Employees On Non-Profit Boards: Some Tips and Traps
Many employers encourage employees to seek community leadership positions so as to enhance the company’s public profile. Indeed, for some senior executives, this can be an employer expectation. But does this “doing good” present some employer risks?
It can. For example, a prominent employee’s service on a non-profit board can identify the employer with the mission of the non-profit, which may or may not suit the company’s business strategy. That is why many employers require a senior executive to obtain prior approval before accepting a non-profit board membership.

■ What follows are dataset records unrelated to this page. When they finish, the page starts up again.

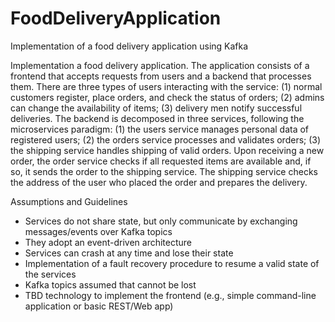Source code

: # FoodDeliveryApplication
Implementation of a food delivery application using Kafka

Implementation a food delivery application. The application consists of a frontend that accepts requests from users and a backend that processes them. There are three types of users interacting with the service: (1) normal customers register, place orders, and check the status of orders; (2) admins can change the availability of items; (3) delivery men notify successful deliveries. The backend is decomposed in three services, following the microservices paradigm: (1) the users service manages personal data of registered users; (2) the orders service processes and validates orders; (3) the shipping service handles shipping of valid orders. Upon receiving a new order, the order service checks if all requested items are available and, if so, it sends the order to the shipping service. The shipping service checks the address of the user who placed the order and prepares the delivery. 

Assumptions and Guidelines 
- Services do not share state, but only communicate by exchanging messages/events over Kafka topics
- They adopt an event-driven architecture
- Services can crash at any time and lose their state
- Implementation of a fault recovery procedure to resume a valid state of the services
- Kafka topics assumed that cannot be lost
- TBD technology to implement the frontend (e.g., simple command-line application or basic REST/Web app)
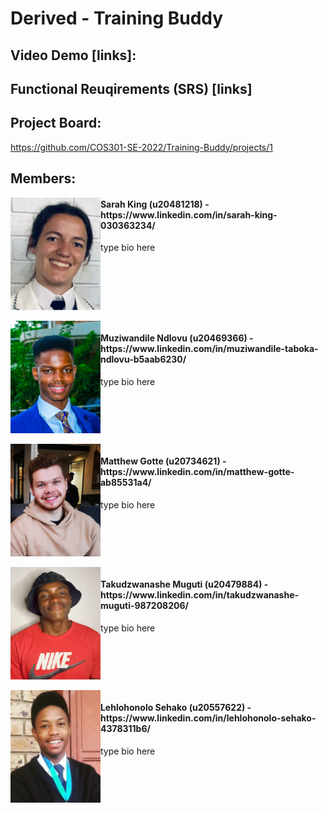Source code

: # Derived - Training Buddy

## Video Demo [links]:

## Functional Reuqirements (SRS) [links]

## Project Board: 
https://github.com/COS301-SE-2022/Training-Buddy/projects/1

## Members:
<!-- -------------------------------------------------------------- -->

<!--SARAH-->
<img src="https://github.com/COS301-SE-2022/Training-Buddy/blob/main/profileimages/Sarah_King.png" alt="Image" align="left" height="180px"/>
<h4>Sarah King (u20481218) - https://www.linkedin.com/in/sarah-king-030363234/</h4>
<!--Bio Here-->
type bio here

<br clear="left"/>
<br/>

<!--MUZI-->
<img src="https://github.com/COS301-SE-2022/Training-Buddy/blob/main/profileimages/Muziwandile_Ndlovu.png" alt="Image" align="left" height="180px"/>
<h4>Muziwandile Ndlovu (u20469366) - https://www.linkedin.com/in/muziwandile-taboka-ndlovu-b5aab6230/</h4>
<!--Bio Here-->
type bio here

<br clear="left"/>
<br/>

<!--MATTHEW-->
<img src="https://github.com/COS301-SE-2022/Training-Buddy/blob/main/profileimages/Matthew_Gotte.png" alt="Image" align="left" height="180px"/>
<h4>Matthew Gotte (u20734621) - https://www.linkedin.com/in/matthew-gotte-ab85531a4/</h4>
<!--Bio Here-->
type bio here

<br clear="left"/>
<br/>

<!--TAKU-->
<img src="https://github.com/COS301-SE-2022/Training-Buddy/blob/main/profileimages/Takudzwanashe_Muguti.png" alt="Image" align="left" height="180px"/>
<h4>Takudzwanashe Muguti (u20479884) - https://www.linkedin.com/in/takudzwanashe-muguti-987208206/</h4>
<!--Bio Here-->
type bio here

<br clear="left"/>
<br/>

<!--HLONI-->
<img src="https://github.com/COS301-SE-2022/Training-Buddy/blob/main/profileimages/Lehlohonolo_Sehako.png" alt="Image" align="left" height="180px"/>
<h4>Lehlohonolo Sehako (u20557622) - https://www.linkedin.com/in/lehlohonolo-sehako-4378311b6/</h4>
<!--Bio Here-->
type bio here

<br clear="left"/>
<br/>

<!-- -------------------------------------------------------------- -->
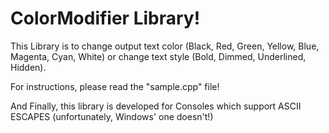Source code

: # ColorModifier Library!

This Library is to change output text color (Black, Red, Green, Yellow, Blue, Magenta, Cyan, White) or change text style (Bold, Dimmed, Underlined, Hidden).

For instructions, please read the "sample.cpp" file!

And Finally, this library is developed for Consoles which support ASCII ESCAPES (unfortunately, Windows' one doesn't!)
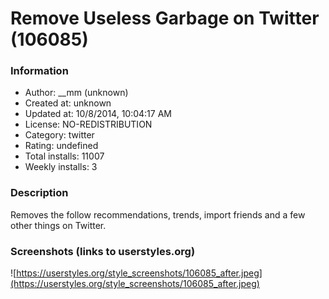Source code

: # Remove Useless Garbage on Twitter (106085)

### Information
- Author: __mm (unknown)
- Created at: unknown
- Updated at: 10/8/2014, 10:04:17 AM
- License: NO-REDISTRIBUTION
- Category: twitter
- Rating: undefined
- Total installs: 11007
- Weekly installs: 3


### Description
Removes the follow recommendations, trends, import friends and a few other things on Twitter.


### Screenshots (links to userstyles.org)
![https://userstyles.org/style_screenshots/106085_after.jpeg](https://userstyles.org/style_screenshots/106085_after.jpeg)


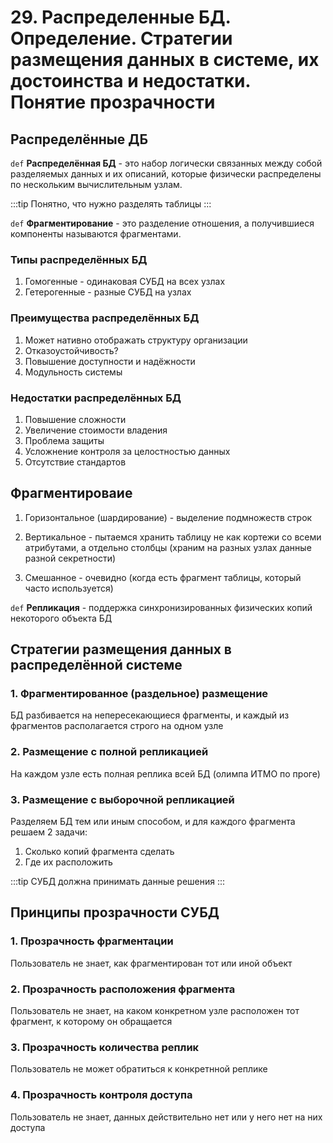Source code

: # 29. Распределенные БД. Определение. Стратегии размещения данных в системе, их достоинства и недостатки. Понятие прозрачности

## Распределённые ДБ

`def` **Распределённая БД** - это набор логически связанных между собой разделяемых данных и их описаний, которые физически распределены по нескольким вычислительным узлам.

:::tip
Понятно, что нужно разделять таблицы
:::

`def` **Фрагментирование** - это разделение отношения, а получившиеся компоненты называются фрагментами.

### Типы распределённых БД

1. Гомогенные - одинаковая СУБД на всех узлах
2. Гетерогенные - разные СУБД на узлах

### Преимущества распределённых БД

1. Может нативно отображать структуру организации
2. Отказоустойчивость?
3. Повышение доступности и надёжности
4. Модульность системы

### Недостатки распределённых БД

1. Повышение сложности
2. Увеличение стоимости владения
3. Проблема защиты
4. Усложнение контроля за целостностью данных
5. Отсутствие стандартов

## Фрагментироваие

1. Горизонтальное (шардирование) - выделение подмножеств строк

2. Вертикальное - пытаемся хранить таблицу не как кортежи со всеми атрибутами, а отдельно столбцы (храним на разных узлах данные разной секретности)

3. Смешанное - очевидно (когда есть фрагмент таблицы, который часто используется)

`def` **Репликация** - поддержка синхронизированных физических копий некоторого объекта БД

## Стратегии размещения данных в распределённой системе

### 1. Фрагментированное (раздельное) размещение

БД разбивается на непересекающиеся фрагменты, и каждый из фрагментов располагается строго на одном узле

### 2. Размещение с полной репликацией

На каждом узле есть полная реплика всей БД (олимпа ИТМО по проге)

### 3. Размещение с выборочной репликацией

Разделяем БД тем или иным способом, и для каждого фрагмента решаем 2 задачи:

1. Сколько копий фрагмента сделать
2. Где их расположить

:::tip
СУБД должна принимать данные решения
:::

## Принципы прозрачности СУБД

### 1. Прозрачность фрагментации

Пользователь не знает, как фрагментирован тот или иной объект

### 2. Прозрачность расположения фрагмента

Пользователь не знает, на каком конкретном узле расположен тот фрагмент, к которому он обращается

### 3. Прозрачность количества реплик

Пользователь не может обратиться к конкретнной реплике

### 4. Прозрачность контроля доступа

Пользователь не знает, данных действительно нет или у него нет на них доступа

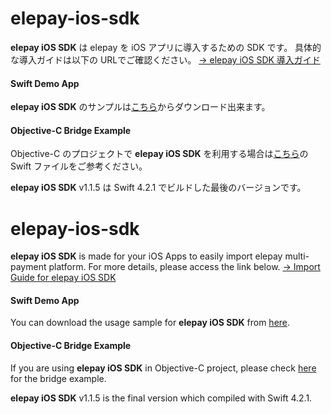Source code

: # elepay-ios-sdk
**elepay iOS SDK** は elepay を iOS アプリに導入するための SDK です。
具体的な導入ガイドは以下の URLでご確認ください。
[→ elepay iOS SDK 導入ガイド](https://developer.elepay.io/docs/ios-sdk)

#### Swift Demo App
**elepay iOS SDK** のサンプルは[こちら](https://github.com/elestyle/elepay-ios-demo-swift)からダウンロード出来ます。

#### Objective-C Bridge Example
Objective-C のプロジェクトで **elepay iOS SDK** を利用する場合は[こちら](https://github.com/elestyle/elepay-ios-demo-swift/blob/master/ELEPayObjectiveC/ElePayObjCBridge.swift)の Swift ファイルをご参考ください。

**elepay iOS SDK**  v1.1.5 は Swift 4.2.1 でビルドした最後のバージョンです。

# elepay-ios-sdk
**elepay iOS SDK** is made for your iOS Apps to easily import elepay multi-payment platform. For more details, please access the link below.
[→ Import Guide for elepay iOS SDK](https://developer.elepay.io/docs/ios-sdk)

#### Swift Demo App
You can download the usage sample for **elepay iOS SDK** from [here](https://github.com/elestyle/elepay-ios-demo-swift).

#### Objective-C Bridge Example
If you are using **elepay iOS SDK** in Objective-C project, please check [here](https://github.com/elestyle/elepay-ios-demo-swift/blob/master/ELEPayObjectiveC/ElePayObjCBridge.swift) for the bridge example.

**elepay iOS SDK**  v1.1.5 is the final version which compiled with Swift 4.2.1.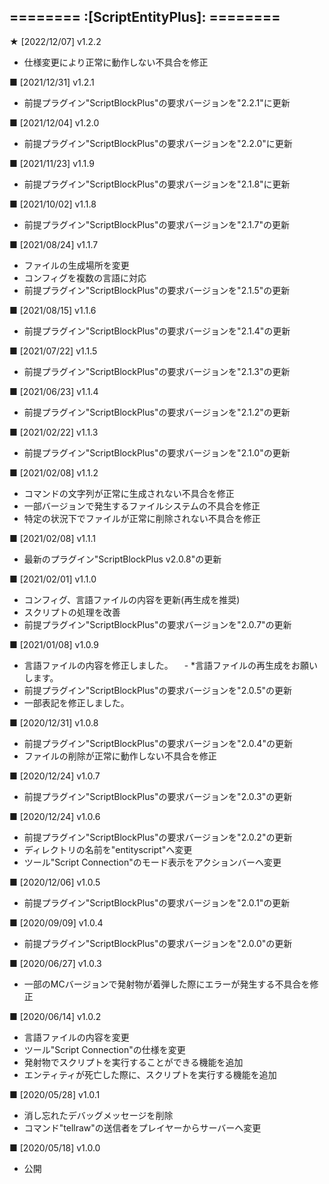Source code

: ======== :[**ScriptEntityPlus**]: ========
-----------

**★** [2022/12/07] v1.2.2
- 仕様変更により正常に動作しない不具合を修正

**■** [2021/12/31] v1.2.1
- 前提プラグイン"ScriptBlockPlus"の要求バージョンを"2.2.1"に更新

**■** [2021/12/04] v1.2.0
- 前提プラグイン"ScriptBlockPlus"の要求バージョンを"2.2.0"に更新

**■** [2021/11/23] v1.1.9
- 前提プラグイン"ScriptBlockPlus"の要求バージョンを"2.1.8"に更新

**■** [2021/10/02] v1.1.8
- 前提プラグイン"ScriptBlockPlus"の要求バージョンを"2.1.7"の更新

**■** [2021/08/24] v1.1.7
- ファイルの生成場所を変更
- コンフィグを複数の言語に対応
- 前提プラグイン"ScriptBlockPlus"の要求バージョンを"2.1.5"の更新

**■** [2021/08/15] v1.1.6
- 前提プラグイン"ScriptBlockPlus"の要求バージョンを"2.1.4"の更新

**■** [2021/07/22] v1.1.5
- 前提プラグイン"ScriptBlockPlus"の要求バージョンを"2.1.3"の更新

**■** [2021/06/23] v1.1.4
- 前提プラグイン"ScriptBlockPlus"の要求バージョンを"2.1.2"の更新

**■** [2021/02/22] v1.1.3
- 前提プラグイン"ScriptBlockPlus"の要求バージョンを"2.1.0"の更新

**■** [2021/02/08] v1.1.2
-  コマンドの文字列が正常に生成されない不具合を修正
- 一部バージョンで発生するファイルシステムの不具合を修正
- 特定の状況下でファイルが正常に削除されない不具合を修正

**■** [2021/02/08] v1.1.1
- 最新のプラグイン"ScriptBlockPlus v2.0.8"の更新

**■** [2021/02/01] v1.1.0
- コンフィグ、言語ファイルの内容を更新(再生成を推奨)
- スクリプトの処理を改善
- 前提プラグイン"ScriptBlockPlus"の要求バージョンを"2.0.7"の更新

**■** [2021/01/08] v1.0.9
-  言語ファイルの内容を修正しました。
　- *言語ファイルの再生成をお願いします。
- 前提プラグイン"ScriptBlockPlus"の要求バージョンを"2.0.5"の更新
- 一部表記を修正しました。

**■** [2020/12/31] v1.0.8
- 前提プラグイン"ScriptBlockPlus"の要求バージョンを"2.0.4"の更新
- ファイルの削除が正常に動作しない不具合を修正

**■** [2020/12/24] v1.0.7
- 前提プラグイン"ScriptBlockPlus"の要求バージョンを"2.0.3"の更新

**■** [2020/12/24] v1.0.6
- 前提プラグイン"ScriptBlockPlus"の要求バージョンを"2.0.2"の更新
- ディレクトリの名前を"entityscript"へ変更
- ツール"Script Connection"のモード表示をアクションバーへ変更

**■** [2020/12/06] v1.0.5
- 前提プラグイン"ScriptBlockPlus"の要求バージョンを"2.0.1"の更新

**■** [2020/09/09] v1.0.4
- 前提プラグイン"ScriptBlockPlus"の要求バージョンを"2.0.0"の更新

**■** [2020/06/27] v1.0.3
- 一部のMCバージョンで発射物が着弾した際にエラーが発生する不具合を修正

**■** [2020/06/14] v1.0.2
- 言語ファイルの内容を変更
- ツール"Script Connection"の仕様を変更
- 発射物でスクリプトを実行することができる機能を追加
- エンティティが死亡した際に、スクリプトを実行する機能を追加

**■** [2020/05/28] v1.0.1
- 消し忘れたデバッグメッセージを削除
- コマンド"tellraw"の送信者をプレイヤーからサーバーへ変更

**■** [2020/05/18] v1.0.0
- 公開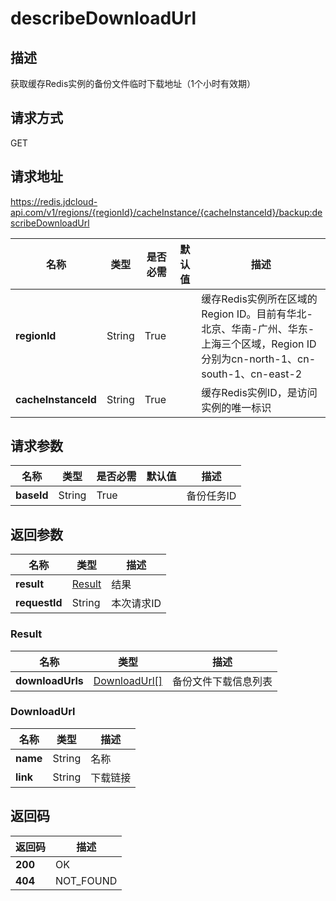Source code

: # describeDownloadUrl


## 描述
获取缓存Redis实例的备份文件临时下载地址（1个小时有效期）

## 请求方式
GET

## 请求地址
https://redis.jdcloud-api.com/v1/regions/{regionId}/cacheInstance/{cacheInstanceId}/backup:describeDownloadUrl

|名称|类型|是否必需|默认值|描述|
|---|---|---|---|---|
|**regionId**|String|True| |缓存Redis实例所在区域的Region ID。目前有华北-北京、华南-广州、华东-上海三个区域，Region ID分别为cn-north-1、cn-south-1、cn-east-2|
|**cacheInstanceId**|String|True| |缓存Redis实例ID，是访问实例的唯一标识|

## 请求参数
|名称|类型|是否必需|默认值|描述|
|---|---|---|---|---|
|**baseId**|String|True| |备份任务ID|


## 返回参数
|名称|类型|描述|
|---|---|---|
|**result**|[Result](describedownloadurl#result)|结果|
|**requestId**|String|本次请求ID|

### <div id="result">Result</div>
|名称|类型|描述|
|---|---|---|
|**downloadUrls**|[DownloadUrl[]](describedownloadurl#downloadurl)|备份文件下载信息列表|
### <div id="downloadurl">DownloadUrl</div>
|名称|类型|描述|
|---|---|---|
|**name**|String|名称|
|**link**|String|下载链接|

## 返回码
|返回码|描述|
|---|---|
|**200**|OK|
|**404**|NOT_FOUND|
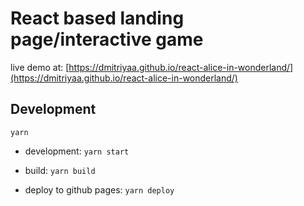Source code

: # React based landing page/interactive game

live demo at: [https://dmitriyaa.github.io/react-alice-in-wonderland/](https://dmitriyaa.github.io/react-alice-in-wonderland/)

## Development

`yarn`

- development: `yarn start`

- build: `yarn build`

- deploy to github pages: `yarn deploy`
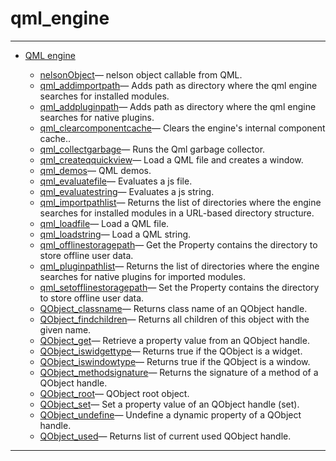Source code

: <!DOCTYPE html PUBLIC "-//W3C//DTD XHTML 1.0 Strict//EN"
"http://www.w3.org/TR/xhtml1/DTD/xhtml1-strict.dtd">
<head>
<html xmlns = "http://www.w3.org/1999/xhtml">
<meta name="generator" content=
"HTML Generated by Nelson"/>
<title>qml_engine</title>
</head>

<body>
<body>
<h1 class = "refname">qml_engine</h1>
<hr/>

<div>
<ul>
<li><a href = "chapter_qml_engine.md" class = "chapter">QML engine</a></li>
<ul class = "list-chapter">
<li><a href = nelsonObject.md class = "refentry">nelsonObject</a>&mdash; <span class = "refentry-description">nelson object callable from QML.</span></li>
<li><a href = qml_addimportpath.md class = "refentry">qml_addimportpath</a>&mdash; <span class = "refentry-description">Adds path as directory where the qml engine searches for installed modules.</span></li>
<li><a href = qml_addpluginpath.md class = "refentry">qml_addpluginpath</a>&mdash; <span class = "refentry-description">Adds path as directory where the qml engine searches for native plugins.</span></li>
<li><a href = qml_clearcomponentcache.md class = "refentry">qml_clearcomponentcache</a>&mdash; <span class = "refentry-description">Clears the engine's internal component cache..</span></li>
<li><a href = qml_collectgarbage.md class = "refentry">qml_collectgarbage</a>&mdash; <span class = "refentry-description">Runs the Qml garbage collector.</span></li>
<li><a href = qml_createqquickview.md class = "refentry">qml_createqquickview</a>&mdash; <span class = "refentry-description">Load a QML file and creates a window.</span></li>
<li><a href = qml_demos.md class = "refentry">qml_demos</a>&mdash; <span class = "refentry-description">QML demos.</span></li>
<li><a href = qml_evaluatefile.md class = "refentry">qml_evaluatefile</a>&mdash; <span class = "refentry-description">Evaluates a js file.</span></li>
<li><a href = qml_evaluatestring.md class = "refentry">qml_evaluatestring</a>&mdash; <span class = "refentry-description">Evaluates a js string.</span></li>
<li><a href = qml_importpathlist.md class = "refentry">qml_importpathlist</a>&mdash; <span class = "refentry-description">Returns the list of directories where the engine searches for installed modules in a URL-based directory structure.</span></li>
<li><a href = qml_loadfile.md class = "refentry">qml_loadfile</a>&mdash; <span class = "refentry-description">Load a QML file.</span></li>
<li><a href = qml_loadstring.md class = "refentry">qml_loadstring</a>&mdash; <span class = "refentry-description">Load a QML string.</span></li>
<li><a href = qml_offlinestoragepath.md class = "refentry">qml_offlinestoragepath</a>&mdash; <span class = "refentry-description">Get the Property contains the directory to store offline user data.</span></li>
<li><a href = qml_pluginpathlist.md class = "refentry">qml_pluginpathlist</a>&mdash; <span class = "refentry-description">Returns the list of directories where the engine searches for native plugins for imported modules.</span></li>
<li><a href = qml_setofflinestoragepath.md class = "refentry">qml_setofflinestoragepath</a>&mdash; <span class = "refentry-description">Set the Property contains the directory to store offline user data.</span></li>
<li><a href = QObject_classname.md class = "refentry">QObject_classname</a>&mdash; <span class = "refentry-description">Returns class name of an QObject handle.</span></li>
<li><a href = QObject_findchildren.md class = "refentry">QObject_findchildren</a>&mdash; <span class = "refentry-description">Returns all children of this object with the given name.</span></li>
<li><a href = QObject_get.md class = "refentry">QObject_get</a>&mdash; <span class = "refentry-description">Retrieve a property value from an QObject handle.</span></li>
<li><a href = QObject_iswidgettype.md class = "refentry">QObject_iswidgettype</a>&mdash; <span class = "refentry-description">Returns true if the QObject is a widget.</span></li>
<li><a href = QObject_iswindowtype.md class = "refentry">QObject_iswindowtype</a>&mdash; <span class = "refentry-description">Returns true if the QObject is a window.</span></li>
<li><a href = QObject_methodsignature.md class = "refentry">QObject_methodsignature</a>&mdash; <span class = "refentry-description">Returns the signature of a method of a QObject handle.</span></li>
<li><a href = QObject_root.md class = "refentry">QObject_root</a>&mdash; <span class = "refentry-description">QObject root object.</span></li>
<li><a href = QObject_set.md class = "refentry">QObject_set</a>&mdash; <span class = "refentry-description">Set a property value of an QObject handle (set).</span></li>
<li><a href = QObject_undefine.md class = "refentry">QObject_undefine</a>&mdash; <span class = "refentry-description">Undefine a dynamic property of a QObject handle.</span></li>
<li><a href = QObject_used.md class = "refentry">QObject_used</a>&mdash; <span class = "refentry-description">Returns list of current used QObject handle.</span></li>
</ul>
</ul>
</div>
<hr/>

</body>
</html>

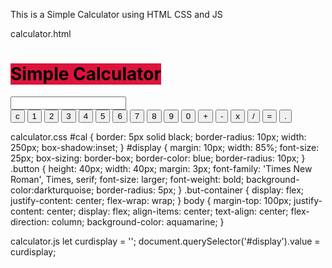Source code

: This is a Simple Calculator using HTML CSS and JS

calculator.html
<!DOCTYPE html>
<html lang="en">
<head>
  <meta charset="UTF-8">
  <meta name="viewport" content="width=device-width, initial-scale=1.0">
  <title>Document</title>
  <link rel="stylesheet" href="./Calculator.css">
  <script src="./Calculator.js"></script>
</head>
<body>
  <div>
    <h1><mark style="background-color: crimson;">Simple Calculator</mark></h1>
  </div>
  <div id="cal">
    <input type="text" id="display">
  <div class="but-container">
    <button class="button" onclick="curdisplay = ''; document.querySelector('#display').value = curdisplay;">c</button>
    <button class="button" onclick="curdisplay = curdisplay + 1; document.querySelector('#display').value = curdisplay;">1</button>
    <button class="button" onclick="curdisplay = curdisplay + 2; document.querySelector('#display').value = curdisplay;">2</button>
    <button class="button" onclick="curdisplay = curdisplay + 3; document.querySelector('#display').value = curdisplay;">3</button>
    <button class="button" onclick="curdisplay = curdisplay + 4; document.querySelector('#display').value = curdisplay;">4</button>
    <button class="button" onclick="curdisplay = curdisplay + 5; document.querySelector('#display').value = curdisplay;">5</button>
    <button class="button" onclick="curdisplay = curdisplay + 6; document.querySelector('#display').value = curdisplay;">6</button>
    <button class="button" onclick="curdisplay = curdisplay + 7; document.querySelector('#display').value = curdisplay;">7</button>
    <button class="button" onclick="curdisplay = curdisplay + 8; document.querySelector('#display').value = curdisplay;">8</button>
    <button class="button" onclick="curdisplay = curdisplay + 9; document.querySelector('#display').value = curdisplay;">9</button>
    <button class="button" onclick="curdisplay = curdisplay + 0; document.querySelector('#display').value = curdisplay;">0</button>
    <button class="button" onclick="curdisplay = curdisplay + '+'; document.querySelector('#display').value = curdisplay;">+</button>
    <button class="button" onclick="curdisplay = curdisplay + '-'; document.querySelector('#display').value = curdisplay;">-</button>
    <button class="button" onclick="curdisplay = curdisplay + '*'; document.querySelector('#display').value = curdisplay;">x</button>
    <button class="button" onclick="curdisplay = curdisplay + '/'; document.querySelector('#display').value = curdisplay;">/</button>
    <button class="button" onclick="curdisplay = eval(curdisplay); document.querySelector('#display').value = curdisplay;">=</button>
    <button class="button" onclick="curdisplay = curdisplay + '.'; document.querySelector('#display').value = curdisplay;">.</button>
  </div>
</div>
</body>
</html>

calculator.css
#cal {
  border: 5px solid black;
  border-radius: 10px;
  width: 250px;
  box-shadow:inset;
}
#display {
  margin: 10px;
  width: 85%;
  font-size: 25px;
  box-sizing: border-box;
  border-color: blue;
  border-radius: 10px;
}
.button {
  height: 40px;
  width: 40px;
  margin: 3px;
  font-family: 'Times New Roman', Times, serif;
  font-size: larger;
  font-weight: bold;
  background-color:darkturquoise;
  border-radius: 5px;
}
.but-container {
  display: flex;
  justify-content: center;
  flex-wrap: wrap;
}
body {
  margin-top: 100px;
  justify-content: center;
  display: flex;
  align-items: center;
  text-align: center;
  flex-direction: column;
  background-color: aquamarine;
}

calculator.js
let curdisplay = '';
document.querySelector('#display').value = curdisplay;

Also, a senior employee on a board of a non-profit that is a customer or client of the employer may run into conflicts of interest issues that could result in the employer losing the non-profit’s business. Or worse, the failure to make proper disclosure could expose the employer to the enforcement powers of the Attorney General or IRS, both of which keeps a close eye on conflict abuses. That is why a policy underscoring the importance of compliance with conflict disclosures when serving on non-profit boards may be an important protection for the employer.
And what if the non-profit becomes involved in a scandal or litigation? Can a senior executive membership on the non-profit’s board expose the employer to risks? Normally not, since the non-profit is a free-standing corporation. But one can conceive of scenarios (such as when a company itself “appoints” a board member; or in a company-sponsored foundation, or service as trustees of charitable trusts) in which there could be a potential legal complications or exposure. One important safeguard in Minnesota is the state law that provides immunity from any claims of negligence for non-profit directors who are uncompensated. That is why making sure there are no unusual ties between the employer, employee and the board is an important policy. There should also be a policy on any compensation earned for non-profit service.
Takeaway: There are good reasons for an employer to consider carefully an employee non-profit board service policy since good intentions do not count for everything. Legal counsel can be of material assistance in this regard.